Sementara menurut Imam Malik meskipun di antara suami istri belum terjadi persetubuhan namun sudah terjadi khalwat atau berduaan di tempat sepi yang memungkinkannya untuk bersetubuh, maka suami tetap tidak berhak mengambil kembali mahar tersebut. (Ahmad bin Muhammad As-Shawi, Hāsyiyyatus Shāwi ‘ alā Tafsirīl Jalālain, [Beirut, Darul Fikr: 1424 H/2004 M], juz I, halaman 280).


Kemudian di akhir ayat Al-Qur’an menyatakan ketidakpantasan suami mengambil kembali mahar tersebut karena sudah ada perjanjian yang sangat kuat di antara suami istri, yang ditegaskan dalam frasa ayat:


وَأَخَذْنَ مِنْكُمْ مِيثَاقًا غَلِيظًا


Artinya, “Para istri telah mengambil janji yang sangat kuat dari kalian?”

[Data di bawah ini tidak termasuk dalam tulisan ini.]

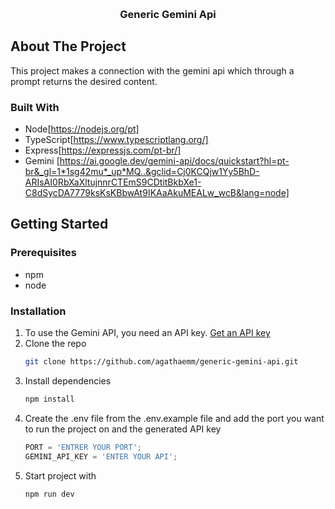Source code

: <a id="readme-top"></a>

<!-- PROJECT LOGO -->
<br />
<div align="center">

<h3 align="center">Generic Gemini Api</h3>

</div>

<!-- ABOUT THE PROJECT -->

## About The Project

This project makes a connection with the gemini api which through a prompt returns the desired content.

### Built With

- Node[https://nodejs.org/pt]
- TypeScript[https://www.typescriptlang.org/]
- Express[https://expressjs.com/pt-br/]
- Gemini [https://ai.google.dev/gemini-api/docs/quickstart?hl=pt-br&_gl=1*1sg42mu*_up*MQ..&gclid=Cj0KCQjw1Yy5BhD-ARIsAI0RbXaXltujnnrCTEmS9CDtitBkbXe1-C8dSycDA7779ksKsKBbwAt9IKAaAkuMEALw_wcB&lang=node]

<!-- GETTING STARTED -->

## Getting Started

### Prerequisites

- npm
- node

### Installation

1. To use the Gemini API, you need an API key. [Get an API key](https://ai.google.dev/gemini-api/docs/api-key?hl=pt-br&_gl=1*70sd7f*_up*MQ..&gclid=Cj0KCQjw1Yy5BhD-ARIsAI0RbXaXltujnnrCTEmS9CDtitBkbXe1-C8dSycDA7779ksKsKBbwAt9IKAaAkuMEALw_wcB)
2. Clone the repo
   ```sh
   git clone https://github.com/agathaemm/generic-gemini-api.git
   ```
3. Install dependencies
   ```sh
   npm install
   ```
4. Create the .env file from the .env.example file and add the port you want to run the project on and the generated API key
   ```js
   PORT = 'ENTRER YOUR PORT';
   GEMINI_API_KEY = 'ENTER YOUR API';
   ```
5. Start project with
   ```sh
   npm run dev
   ```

Imam As-Suyuthi menegaskan, maksudnya adalah perjanjian kuat yang Allah perintahkan untuk mempertahankan wanita sebagai istri secara baik atau mencerainya secara baik pula. (Jalâluddîn Al-Mahalli dan Jalâluddîn As-Suyûthi, Tafsîrul Jalâlain pada Hâsyiyyatus Shâwi ‘ ala Tafsiril Jalalain, [Beirut, Darul Fikr: 1424 H/2004 M], juz I, halaman 279).


Sementara Syekh Nawawi mengutip pendapat Ibnu ‘Abbas radhiyallâhu ‘anhuma dan Mujahid yang menyatakan bahwa maksud dari mitsâqan ghalîzha adalah akad nikah yang diikat dengan mahar. Akad inilah yang menghalalkan suami mengakses kebutuhan biologis kepada istri. Rasullullah shallallâhu ‘alaihi wasallam bersabda:


فَاتَّقُوا اللهَ فِى النِّسَاءِ، فَإِنَّكُمْ أَخَذْتُمُوهُنَّ بِأَمَانِ اللهِ وَاسْتَحْلَلْتُمْ فُرُوجَهُنَّ بِكَلِمَةِ اللهِ رواه مسلم


Artinya, “Takutlah kalian kepada Allah dalam urusan para istri. Sebab sungguh kalian mengambil mereka dengan janji Allah dan kalian halalkan kelamin mereka dengan kalimat Allah.” (HR. Muslim). (Nawawi Al-Jawi, 1425 H/2006 M: I/160). Wallâhu a’lam.